Given data Start Marker

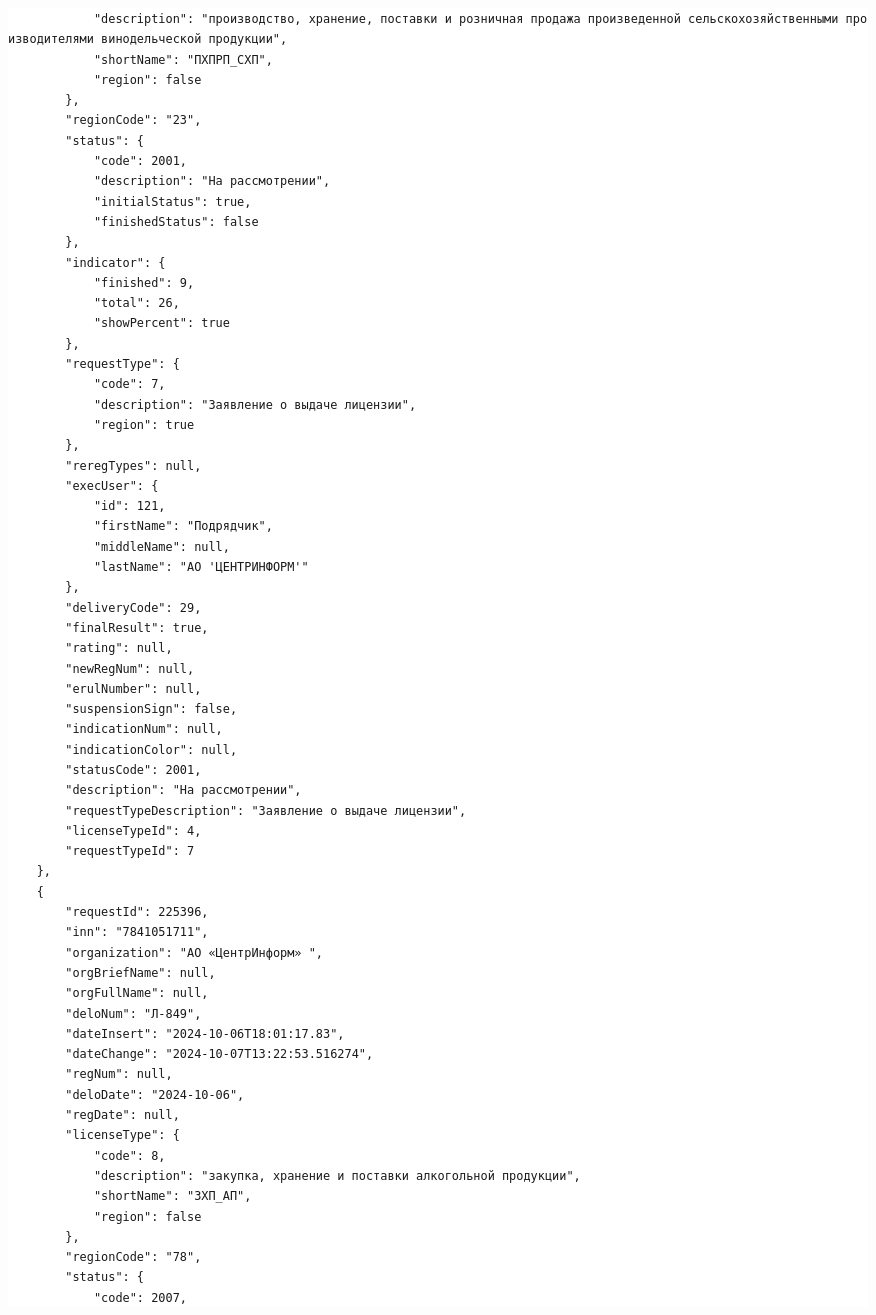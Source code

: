                 "description": "производство, хранение, поставки и розничная продажа произведенной сельскохозяйственными производителями винодельческой продукции",
                "shortName": "ПХПРП_СХП",
                "region": false
            },
            "regionCode": "23",
            "status": {
                "code": 2001,
                "description": "На рассмотрении",
                "initialStatus": true,
                "finishedStatus": false
            },
            "indicator": {
                "finished": 9,
                "total": 26,
                "showPercent": true
            },
            "requestType": {
                "code": 7,
                "description": "Заявление о выдаче лицензии",
                "region": true
            },
            "reregTypes": null,
            "execUser": {
                "id": 121,
                "firstName": "Подрядчик",
                "middleName": null,
                "lastName": "АО 'ЦЕНТРИНФОРМ'"
            },
            "deliveryCode": 29,
            "finalResult": true,
            "rating": null,
            "newRegNum": null,
            "erulNumber": null,
            "suspensionSign": false,
            "indicationNum": null,
            "indicationColor": null,
            "statusCode": 2001,
            "description": "На рассмотрении",
            "requestTypeDescription": "Заявление о выдаче лицензии",
            "licenseTypeId": 4,
            "requestTypeId": 7
        },
        {
            "requestId": 225396,
            "inn": "7841051711",
            "organization": "АО «ЦентрИнформ» ",
            "orgBriefName": null,
            "orgFullName": null,
            "deloNum": "Л-849",
            "dateInsert": "2024-10-06T18:01:17.83",
            "dateChange": "2024-10-07T13:22:53.516274",
            "regNum": null,
            "deloDate": "2024-10-06",
            "regDate": null,
            "licenseType": {
                "code": 8,
                "description": "закупка, хранение и поставки алкогольной продукции",
                "shortName": "ЗХП_АП",
                "region": false
            },
            "regionCode": "78",
            "status": {
                "code": 2007,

Given data End Marker

--- Task details ---
Restate the records above word for word. Skip every picture.

--- Response to the task ---
Source code

:                 "description": "производство, хранение, поставки и розничная продажа произведенной сельскохозяйственными производителями винодельческой продукции",
                "shortName": "ПХПРП_СХП",
                "region": false
            },
            "regionCode": "23",
            "status": {
                "code": 2001,
                "description": "На рассмотрении",
                "initialStatus": true,
                "finishedStatus": false
            },
            "indicator": {
                "finished": 9,
                "total": 26,
                "showPercent": true
            },
            "requestType": {
                "code": 7,
                "description": "Заявление о выдаче лицензии",
                "region": true
            },
            "reregTypes": null,
            "execUser": {
                "id": 121,
                "firstName": "Подрядчик",
                "middleName": null,
                "lastName": "АО 'ЦЕНТРИНФОРМ'"
            },
            "deliveryCode": 29,
            "finalResult": true,
            "rating": null,
            "newRegNum": null,
            "erulNumber": null,
            "suspensionSign": false,
            "indicationNum": null,
            "indicationColor": null,
            "statusCode": 2001,
            "description": "На рассмотрении",
            "requestTypeDescription": "Заявление о выдаче лицензии",
            "licenseTypeId": 4,
            "requestTypeId": 7
        },
        {
            "requestId": 225396,
            "inn": "7841051711",
            "organization": "АО «ЦентрИнформ» ",
            "orgBriefName": null,
            "orgFullName": null,
            "deloNum": "Л-849",
            "dateInsert": "2024-10-06T18:01:17.83",
            "dateChange": "2024-10-07T13:22:53.516274",
            "regNum": null,
            "deloDate": "2024-10-06",
            "regDate": null,
            "licenseType": {
                "code": 8,
                "description": "закупка, хранение и поставки алкогольной продукции",
                "shortName": "ЗХП_АП",
                "region": false
            },
            "regionCode": "78",
            "status": {
                "code": 2007,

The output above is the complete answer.